On our own, we may not even conceive of the possibility, but we can be assured that if Jesus has asked us to strive for this height and depth of love, he will provide the means and support. We love others unconditionally by allowing Jesus to love us. To rest, receive, and abide in his love. As we are willing to do so daily, we will begin to experience and be transformed by his love and begin to allow God to love others through us.

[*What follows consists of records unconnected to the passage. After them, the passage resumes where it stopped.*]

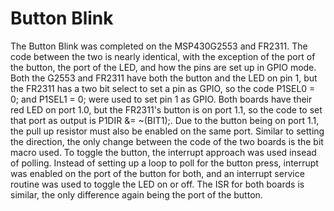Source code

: # Button Blink
The Button Blink was completed on the MSP430G2553 and FR2311. The code between the two
is nearly identical, with the exception of the port of the button, the port of the LED,
and how the pins are set up in GPIO mode. Both the G2553 and FR2311 have both the button
and the LED on pin 1, but the FR2311 has a two bit select to set a pin as GPIO, so the
code P1SEL0 = 0; and P1SEL1 = 0; were used to set pin 1 as GPIO. Both boards have their
red LED on port 1.0, but the FR2311's button is on port 1.1, so the code to set that port 
as output is P1DIR &= ~(BIT1);. Due to the button being on port 1.1, the pull up resistor
must also be enabled on the same port. Similar to setting the direction, the only change
between the code of the two boards is the bit macro used. To toggle the button, the interrupt
approach was used insead of polling. Instead of setting up a loop to poll for the button press, 
interrupt was enabled on the port of the button for both, and an interrupt service routine was
used to toggle the LED on or off. The ISR for both boards is similar, the only difference again
being the port of the button.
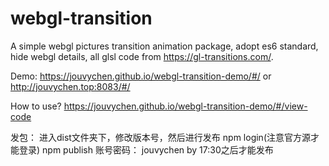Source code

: # webgl-transition
A simple webgl pictures transition animation package, adopt es6 standard, hide webgl details, all glsl code from https://gl-transitions.com/.


Demo:
https://jouvychen.github.io/webgl-transition-demo/#/
or
http://jouvychen.top:8083/#/

How to use?
https://jouvychen.github.io/webgl-transition-demo/#/view-code

发包：
进入dist文件夹下，修改版本号，然后进行发布
npm login(注意官方源才能登录)
npm publish
账号密码：
jouvychen by
17:30之后才能发布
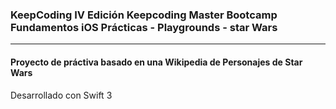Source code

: ### KeepCoding IV Edición Keepcoding Master Bootcamp Fundamentos iOS Prácticas - Playgrounds - star Wars
---
#### Proyecto de práctiva basado en una Wikipedia de Personajes de Star Wars

Desarrollado con Swift 3
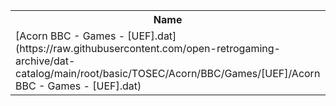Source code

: <table>
<tr><th>Name</th><th>Size</th></tr>
<tr><td>
[Acorn BBC - Games - [UEF].dat](https://raw.githubusercontent.com/open-retrogaming-archive/dat-catalog/main/root/basic/TOSEC/Acorn/BBC/Games/[UEF]/Acorn BBC - Games - [UEF].dat)
</td><td>24896</td></tr>
</table>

We strive to reach the summit of loving our enemy only with the help of the Holy Spirit. Jesus called his disciples and he calls us to “imitate God by being perfect in love… to reflect the Father’s perfect, committed, selfless, merciful love in their own lives… to go beyond external conformity to the requirements of the law and imitate the perfect love of the heavenly Father, who is love himself” (Mitch and Sri, 101).

Even if we fall short, how much better would our country and the world be if we sought this as our goal? To counter divisiveness, fear, and hatred, we need to choose to engage in an act of the will to love one another as Jesus loves us. Pope Francis summed up his work with the Grand Imam, Sheikh Ahmad Al-Tayyeb back in February 4, 2021 when he said, “Fraternity is the new frontier for humanity. It is the challenge of our century, the challenge of our times. There is no time for indifference. Either we are brothers and sisters or we will destroy each other…. A world without fraternity is a world of enemies.”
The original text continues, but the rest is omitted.